House debates
Wednesday, 27 June 2018
Adjournment
Australian Broadcasting Corporation
7:49 pm
Joel Fitzgibbon (Hunter, Australian Labor Party, Shadow Minister for Agriculture, Fisheries and Forestry) Share this | Hansard source
I thank the member for Calare for acknowledging the role the former Labor government played in the development of Glen Willow, and I also thank him for acknowledging the fact that the member for Grayndler and I were at the official opening. I think that that was the pretext to our very good city-country game. I am aware that Glen Willow needs a greater level of investment, and I look forward to the Turnbull-McCormack government investing in the project as we did as a Labor government. I send a cheerio to Des Kennedy, the mayor of the area, a great guy. I know that he's fighting for those improvements. I should say—and I'm not going to be as generous to the member for Calare as he was to me, and I apologise for my ungentlemanly behaviour—that if the member for Calare really wants to do something for his community, he could deliver the Regional Investment Corporation, something he promised his community. He claimed 200 jobs were involved. It's supposed to open on 1 July but, sadly, it has no CEO, no staff and no location. We'll see where that takes us.
Tonight, I want to talk about our public broadcaster, the ABC. I'm glad the member for Shortland is here with me, because I know that he stands with me in defence of our public broadcaster as one of our critical institutions. In fact, the whole Labor Party is united in the cause to protect the independence of the ABC and to properly fund our ABC. For this reason, Labor moved a motion in parliament calling upon the Turnbull government to pledge that it will never support the privatisation of the ABC. Unfortunately, as you know Mr Speaker, that motion was voted down by the Turnbull-McCormack government. I know that that left many, many people disappointed.
Australians have grown up with the ABC, watching Play School, Bananas in Pyjamasand ABC Kids. ABC's Triple J Hack program engages our youth in news and current affairs relevant to their lives and communities. For the last 20 years, the annual Heywire Regional Youth Summit has put Australians at the centre of the conversations that shape their communities. Landline reporters around the country bring us up to date with the issues affecting rural and regional Australia—in particular, our agricultural sector. From farming to agriculture, food, economics, innovation and climate, the program presents important stories to a national audience.
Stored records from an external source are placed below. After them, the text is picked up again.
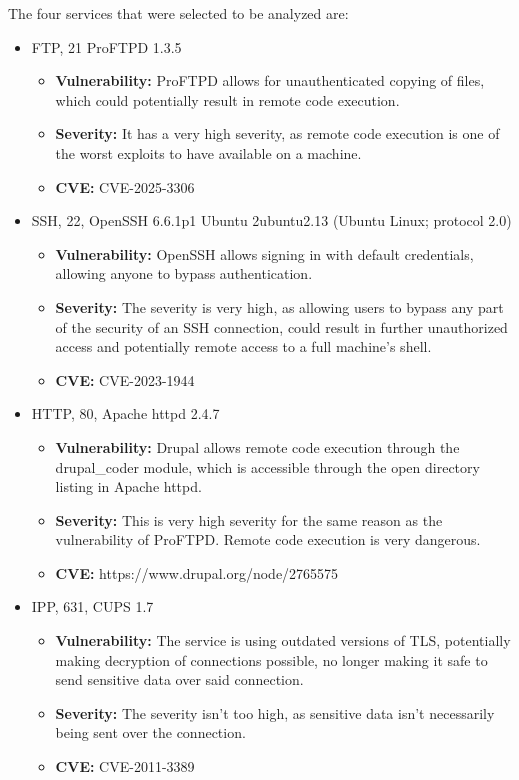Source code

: The four services that were selected to be analyzed are:
\begin{itemize}
    \item FTP, 21 ProFTPD 1.3.5
          \begin{itemize}
              \item \textbf{Vulnerability:} ProFTPD allows for unauthenticated copying of files, which could potentially result in remote code execution.
              \item \textbf{Severity:} It has a very high severity, as remote code execution is one of the worst exploits to have available on a machine.
              \item \textbf{CVE:} CVE-2025-3306
          \end{itemize}
    \item SSH, 22, OpenSSH 6.6.1p1 Ubuntu 2ubuntu2.13 (Ubuntu Linux; protocol 2.0)
          \begin{itemize}
              \item \textbf{Vulnerability:} OpenSSH allows signing in with default credentials, allowing anyone to bypass authentication.
              \item \textbf{Severity:} The severity is very high, as allowing users to bypass any part of the security of an SSH connection, could result in further unauthorized access and potentially remote access to a full machine's shell.
              \item \textbf{CVE:} CVE-2023-1944
          \end{itemize}
    \item HTTP, 80, Apache httpd 2.4.7
          \begin{itemize}
              \item \textbf{Vulnerability:} Drupal allows remote code execution through the drupal\_coder module, which is accessible through the open directory listing in Apache httpd.
              \item \textbf{Severity:} This is very high severity for the same reason as the vulnerability of ProFTPD. Remote code execution is very dangerous.
              \item \textbf{CVE:} https://www.drupal.org/node/2765575
          \end{itemize}
    \item IPP, 631, CUPS 1.7
          \begin{itemize}
              \item \textbf{Vulnerability:} The service is using outdated versions of TLS, potentially making decryption of connections possible, no longer making it safe to send sensitive data over said connection.
              \item \textbf{Severity:} The severity isn't too high, as sensitive data isn't necessarily being sent over the connection.
              \item \textbf{CVE:} CVE-2011-3389
          \end{itemize}
\end{itemize}

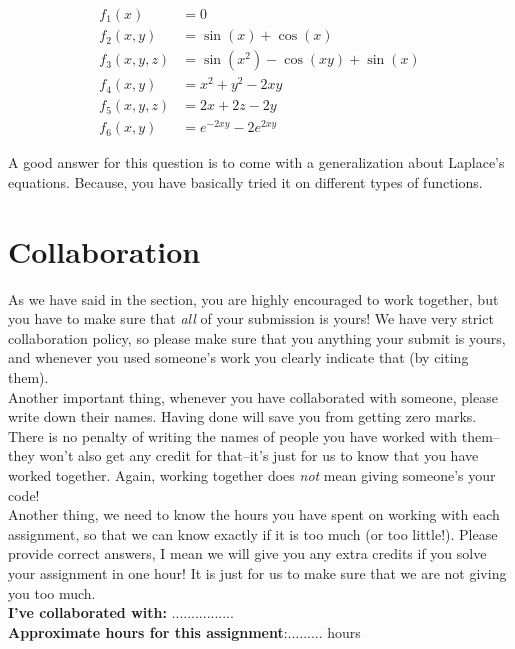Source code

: \documentclass[paper=a4, fontsize=11pt]{scrartcl} %
\numberwithin{equation}{section} %
\numberwithin{figure}{section} %
\numberwithin{table}{section} %
\begin{document}
\begin{align}
f_1(x) &= 0\\
f_2(x, y) &= \sin(x) + \cos(x)\\
f_3(x, y, z) &= \sin(x^2) - \cos(xy) + \sin(x)\\
f_4(x, y) &= x^2 + y^2 - 2xy\\
f_5(x, y, z) &= 2x + 2z - 2y\\
f_6(x, y) &= e^{-2xy} - 2 e^{2xy}
\end{align}

A good answer for this question is to come with a generalization about Laplace's equations. Because, you have basically tried it on different types of functions.

\section{Collaboration}
As we have said in the section, you are highly encouraged to work together, but you have to make sure that \textit{all} of your submission is yours! We have very strict collaboration policy, so please make sure that you anything your submit is yours, and whenever you used someone's work you clearly indicate that (by citing them).\\
Another important thing, whenever you have collaborated with someone, please write down their names. Having done will save you from getting zero marks. There is no penalty of writing the names of people you have worked with them--they won't also get any credit for that--it's just for us to know that you have worked together. Again, working together does \textit{not} mean giving someone's your code!\\
Another thing, we need to know the hours you have spent on working with each assignment, so that we can know exactly if it is too much (or too little!). Please provide correct answers, I mean we will give you any extra credits if you solve your assignment in one hour! It is just for us to make sure that we are not giving you too much.
\\

\textbf{I've collaborated with:} ................\\
\textbf{Approximate hours for this assignment}:......... hours


 
\end{document}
Every week, 17 million of us still consume some form of ABC content. The first radio and TV services heard in the bush were courtesy of the ABC. Regional towns around the country still depend on the ABC for their local news, including we in the Hunter. In times of fire and flood, the ABC provides crucial services to rural and regional Australia, providing critical warning messages to the community. The ABC's emergency coverage in the Hunter was relied upon during the devastating 2016 April super storm and each scorching summer when bushfires threaten our local communities.
Since 2014, ABC funding has been cut by $366 million and 800 staff have lost their jobs. This is despite the Liberals' election promise of no cuts to our ABC or to SBS. This year alone, the government has cut $83.7 million from our ABC. They've launched two damaging public broadcasting inquiries and have three bills before the parliament which meddle with the ABC charter. We need to speak up before it's too late and to send a clear message of support to our public broadcaster. 'Hands off our ABC,' is the message.
More than 56,000 Australians are standing up for the ABC by signing Labor's petition to save our public broadcaster. It's an issue that's important to people in my local community, communities right throughout the Hunter and right throughout the nation. Labor believe that the ABC is one of the most important institutions and part of the fabric of our nation. It adds to media diversity and Australian content and plays a vital role in regional and remote communities, providing news and emergency information. I was pleased to meet Richard Roxburgh from Rake this week, my favourite ABC show. Labor is committed to reversing the Prime Minister's unfair $83.7 million cut and guaranteeing stable funding for our ABC.